● **Assignment**
Each entry must come back word for word; drop the images as you go.

● **Available data**
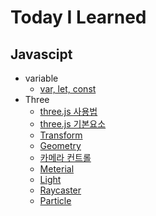 # Today I Learned

## Javascipt
* variable
  * [var, let, const](https://github.com/jayG9269/TodayILearned/blob/main/javascript/var_let_const.md)
* Three
  * [three.js 사용법](https://github.com/jayG9269/TodayILearned/blob/main/javascript/Three_%EC%82%AC%EC%9A%A9%EB%B2%95.md)
  * [three.js 기본요소]()
  * [Transform]()
  * [Geometry]()
  * [카메라 컨트롤]()
  * [Meterial]()
  * [Light]()
  * [Raycaster]()
  * [Particle]()
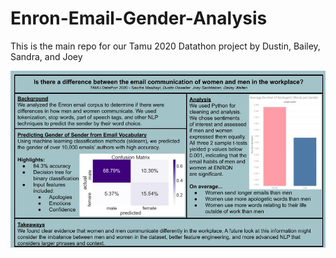 # Enron-Email-Gender-Analysis
This is the main repo for our Tamu 2020 Datathon project by Dustin, Bailey, Sandra, and Joey  

!["Enron_Gender_Poster"](enron_gender_poster.jpg)
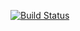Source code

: [![Build Status](https://travis-ci.org/keepgoingwm/develop-knowledge-graphic.svg?branch=master)](https://travis-ci.org/keepgoingwm/develop-knowledge-graphic)

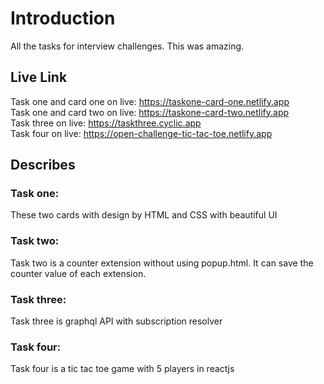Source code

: # Introduction

All the tasks for interview challenges. This was amazing.


## Live Link
Task one and card one on live: https://taskone-card-one.netlify.app <br/>
Task one and card two on live: https://taskone-card-two.netlify.app <br/>
Task three on live: https://taskthree.cyclic.app <br/>
Task four on live: https://open-challenge-tic-tac-toe.netlify.app <br/>


## Describes

### Task one:
These two cards with design by HTML and CSS with beautiful UI

### Task two:
Task two is a counter extension without using popup.html. It can save the counter value of each extension. 

### Task three:
Task three is graphql API with subscription resolver

### Task four:
Task four is a tic tac toe game with 5 players in reactjs
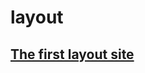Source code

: # layout
## [The first layout site](https://val10010.github.io/layout/)

[logo]: https://github.com/val10010/layout/blob/master/img/screen.jpg "The first layout site"
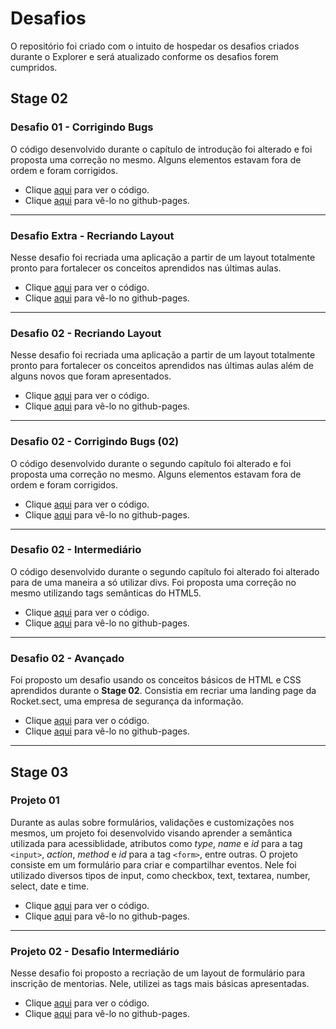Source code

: # Desafios

O repositório foi criado com o intuito de hospedar os desafios criados durante o Explorer e será atualizado conforme os desafios forem cumpridos.

## Stage 02

### Desafio 01 - Corrigindo Bugs

O código desenvolvido durante o capítulo de introdução foi alterado e foi proposta uma correção no mesmo. Alguns elementos estavam fora de ordem e foram corrigidos.
<ul>
    <li>
        Clique <a href="https://github.com/nikollllllas/explorer-desafios/tree/main/nivel02/bug-fixes-01">aqui</a> para ver o código.
    </li>
    <li>
        Clique <a href="https://nikollllllas.github.io/explorer-desafios/nivel02/bug-fixes-01/">aqui</a> para vê-lo no github-pages.
    </li>
</ul>

<hr>

### Desafio Extra - Recriando Layout

Nesse desafio foi recriada uma aplicação a partir de um layout totalmente pronto para fortalecer os conceitos aprendidos nas últimas aulas.
<ul>
    <li>
        Clique <a href="https://github.com/nikollllllas/explorer-desafios/tree/main/nivel02/projeto01-extra">aqui</a> para ver o código.
    </li>
    <li>
        Clique <a href="https://nikollllllas.github.io/explorer-desafios/nivel02/projeto01-extra">aqui</a> para vê-lo no github-pages.
    </li>
</ul>

<hr>

### Desafio 02 - Recriando Layout

Nesse desafio foi recriada uma aplicação a partir de um layout totalmente pronto para fortalecer os conceitos aprendidos nas últimas aulas além de alguns novos que foram apresentados.
<ul>
    <li>
        Clique <a href="https://github.com/nikollllllas/explorer-desafios/tree/main/nivel02/projeto02">aqui</a> para ver o código.
    </li>
    <li>
        Clique <a href="https://nikollllllas.github.io/explorer-desafios/nivel02/projeto02">aqui</a> para vê-lo no github-pages.
    </li>
</ul>

<hr>

### Desafio 02 - Corrigindo Bugs (02)

O código desenvolvido durante o segundo capítulo foi alterado e foi proposta uma correção no mesmo. Alguns elementos estavam fora de ordem e foram corrigidos.
<ul>
    <li>
        Clique <a href="https://github.com/nikollllllas/explorer-desafios/tree/main/nivel02/bug-fixes-02">aqui</a> para ver o código.
    </li>
    <li>
        Clique <a href="https://nikollllllas.github.io/explorer-desafios/nivel02/bug-fixes-02/">aqui</a> para vê-lo no github-pages.
    </li>
</ul>

<hr>

### Desafio 02 - Intermediário

O código desenvolvido durante o segundo capítulo foi alterado foi alterado para de uma maneira a só utilizar divs. Foi proposta uma correção no mesmo utilizando tags semânticas do HTML5.
<ul>
    <li>
        Clique <a href="https://github.com/nikollllllas/explorer-desafios/tree/main/nivel02/projeto02-intermediario">aqui</a> para ver o código.
    </li>
    <li>
        Clique <a href="https://nikollllllas.github.io/explorer-desafios/nivel02/projeto02-intermediario/">aqui</a> para vê-lo no github-pages.
    </li>
</ul>

<hr>

### Desafio 02 - Avançado

Foi proposto um desafio usando os conceitos básicos de HTML e CSS aprendidos durante o <strong>Stage 02</strong>. Consistia em recriar uma landing page da Rocket.sect, uma empresa de segurança da informação.
<ul>
    <li>
        Clique <a href="https://github.com/nikollllllas/explorer-desafios/tree/main/nivel02/projeto02-avancado">aqui</a> para ver o código.
    </li>
    <li>
        Clique <a href="https://nikollllllas.github.io/explorer-desafios/nivel02/projeto02-avancado/">aqui</a> para vê-lo no github-pages.
    </li>
</ul>

<hr>

## Stage 03

### Projeto 01

Durante as aulas sobre formulários, validações e customizações nos mesmos, um projeto foi desenvolvido visando aprender a semântica utilizada para acessiblidade, atributos como _type_, _name_ e _id_ para a tag <code>&lt;input&gt;</code>, _action_, _method_ e _id_ para a tag <code>&lt;form&gt;</code>, entre outras.
O projeto consiste em um formulário para criar e compartilhar eventos. Nele foi utilizado diversos tipos de input, como checkbox, text, textarea, number, select, date e time. 
<ul>
    <li>
        Clique <a href="https://github.com/nikollllllas/explorer-desafios/tree/main/nivel03/projeto01">aqui</a> para ver o código.
    </li>
    <li>
        Clique <a href="https://nikollllllas.github.io/explorer-desafios/nivel03/projeto01">aqui</a> para vê-lo no github-pages.
    </li>
</ul>

<hr>

### Projeto 02 - Desafio Intermediário

Nesse desafio foi proposto a recriação de um layout de formulário para inscrição de mentorias. Nele, utilizei as tags mais básicas apresentadas. 
<ul>
    <li>
        Clique <a href="https://github.com/nikollllllas/explorer-desafios/tree/main/nivel03/projeto02-intermediario">aqui</a> para ver o código.
    </li>
    <li>
        Clique <a href="https://nikollllllas.github.io/explorer-desafios/nivel03/projeto02-intermediario">aqui</a> para vê-lo no github-pages.
    </li>
</ul>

● **Reply to the exercise**
 # Today I Learned

## Javascipt
* variable
  * [var, let, const](https://github.com/jayG9269/TodayILearned/blob/main/javascript/var_let_const.md)
* Three
  * [three.js 사용법](https://github.com/jayG9269/TodayILearned/blob/main/javascript/Three_%EC%82%AC%EC%9A%A9%EB%B2%95.md)
  * [three.js 기본요소]()
  * [Transform]()
  * [Geometry]()
  * [카메라 컨트롤]()
  * [Meterial]()
  * [Light]()
  * [Raycaster]()
  * [Particle]()
 # Enron-Email-Gender-Analysis
This is the main repo for our Tamu 2020 Datathon project by Dustin, Bailey, Sandra, and Joey  

!["Enron_Gender_Poster"](enron_gender_poster.jpg)
Source code

: [![Build Status](https://travis-ci.org/keepgoingwm/develop-knowledge-graphic.svg?branch=master)](https://travis-ci.org/keepgoingwm/develop-knowledge-graphic)

Source code

: # Introduction

All the tasks for interview challenges. This was amazing.


## Live Link
Task one and card one on live: https://taskone-card-one.netlify.app <br/>
Task one and card two on live: https://taskone-card-two.netlify.app <br/>
Task three on live: https://taskthree.cyclic.app <br/>
Task four on live: https://open-challenge-tic-tac-toe.netlify.app <br/>


## Describes

### Task one:
These two cards with design by HTML and CSS with beautiful UI

### Task two:
Task two is a counter extension without using popup.html. It can save the counter value of each extension. 

### Task three:
Task three is graphql API with subscription resolver

### Task four:
Task four is a tic tac toe game with 5 players in reactjs
Source code

: # layout
## [The first layout site](https://val10010.github.io/layout/)

[logo]: https://github.com/val10010/layout/blob/master/img/screen.jpg "The first layout site"
Source code

: # Desafios

O repositório foi criado com o intuito de hospedar os desafios criados durante o Explorer e será atualizado conforme os desafios forem cumpridos.

## Stage 02

### Desafio 01 - Corrigindo Bugs

O código desenvolvido durante o capítulo de introdução foi alterado e foi proposta uma correção no mesmo. Alguns elementos estavam fora de ordem e foram corrigidos.
<ul>
    <li>
        Clique <a href="https://github.com/nikollllllas/explorer-desafios/tree/main/nivel02/bug-fixes-01">aqui</a> para ver o código.
    </li>
    <li>
        Clique <a href="https://nikollllllas.github.io/explorer-desafios/nivel02/bug-fixes-01/">aqui</a> para vê-lo no github-pages.
    </li>
</ul>

<hr>

### Desafio Extra - Recriando Layout

Nesse desafio foi recriada uma aplicação a partir de um layout totalmente pronto para fortalecer os conceitos aprendidos nas últimas aulas.
<ul>
    <li>
        Clique <a href="https://github.com/nikollllllas/explorer-desafios/tree/main/nivel02/projeto01-extra">aqui</a> para ver o código.
    </li>
    <li>
        Clique <a href="https://nikollllllas.github.io/explorer-desafios/nivel02/projeto01-extra">aqui</a> para vê-lo no github-pages.
    </li>
</ul>

<hr>

### Desafio 02 - Recriando Layout

Nesse desafio foi recriada uma aplicação a partir de um layout totalmente pronto para fortalecer os conceitos aprendidos nas últimas aulas além de alguns novos que foram apresentados.
<ul>
    <li>
        Clique <a href="https://github.com/nikollllllas/explorer-desafios/tree/main/nivel02/projeto02">aqui</a> para ver o código.
    </li>
    <li>
        Clique <a href="https://nikollllllas.github.io/explorer-desafios/nivel02/projeto02">aqui</a> para vê-lo no github-pages.
    </li>
</ul>

<hr>

### Desafio 02 - Corrigindo Bugs (02)

O código desenvolvido durante o segundo capítulo foi alterado e foi proposta uma correção no mesmo. Alguns elementos estavam fora de ordem e foram corrigidos.
<ul>
    <li>
        Clique <a href="https://github.com/nikollllllas/explorer-desafios/tree/main/nivel02/bug-fixes-02">aqui</a> para ver o código.
    </li>
    <li>
        Clique <a href="https://nikollllllas.github.io/explorer-desafios/nivel02/bug-fixes-02/">aqui</a> para vê-lo no github-pages.
    </li>
</ul>

<hr>

### Desafio 02 - Intermediário

O código desenvolvido durante o segundo capítulo foi alterado foi alterado para de uma maneira a só utilizar divs. Foi proposta uma correção no mesmo utilizando tags semânticas do HTML5.
<ul>
    <li>
        Clique <a href="https://github.com/nikollllllas/explorer-desafios/tree/main/nivel02/projeto02-intermediario">aqui</a> para ver o código.
    </li>
    <li>
        Clique <a href="https://nikollllllas.github.io/explorer-desafios/nivel02/projeto02-intermediario/">aqui</a> para vê-lo no github-pages.
    </li>
</ul>

<hr>

### Desafio 02 - Avançado

Foi proposto um desafio usando os conceitos básicos de HTML e CSS aprendidos durante o <strong>Stage 02</strong>. Consistia em recriar uma landing page da Rocket.sect, uma empresa de segurança da informação.
<ul>
    <li>
        Clique <a href="https://github.com/nikollllllas/explorer-desafios/tree/main/nivel02/projeto02-avancado">aqui</a> para ver o código.
    </li>
    <li>
        Clique <a href="https://nikollllllas.github.io/explorer-desafios/nivel02/projeto02-avancado/">aqui</a> para vê-lo no github-pages.
    </li>
</ul>

<hr>

## Stage 03

### Projeto 01

Durante as aulas sobre formulários, validações e customizações nos mesmos, um projeto foi desenvolvido visando aprender a semântica utilizada para acessiblidade, atributos como _type_, _name_ e _id_ para a tag <code>&lt;input&gt;</code>, _action_, _method_ e _id_ para a tag <code>&lt;form&gt;</code>, entre outras.
O projeto consiste em um formulário para criar e compartilhar eventos. Nele foi utilizado diversos tipos de input, como checkbox, text, textarea, number, select, date e time. 
<ul>
    <li>
        Clique <a href="https://github.com/nikollllllas/explorer-desafios/tree/main/nivel03/projeto01">aqui</a> para ver o código.
    </li>
    <li>
        Clique <a href="https://nikollllllas.github.io/explorer-desafios/nivel03/projeto01">aqui</a> para vê-lo no github-pages.
    </li>
</ul>

<hr>

### Projeto 02 - Desafio Intermediário

Nesse desafio foi proposto a recriação de um layout de formulário para inscrição de mentorias. Nele, utilizei as tags mais básicas apresentadas. 
<ul>
    <li>
        Clique <a href="https://github.com/nikollllllas/explorer-desafios/tree/main/nivel03/projeto02-intermediario">aqui</a> para ver o código.
    </li>
    <li>
        Clique <a href="https://nikollllllas.github.io/explorer-desafios/nivel03/projeto02-intermediario">aqui</a> para vê-lo no github-pages.
    </li>
</ul>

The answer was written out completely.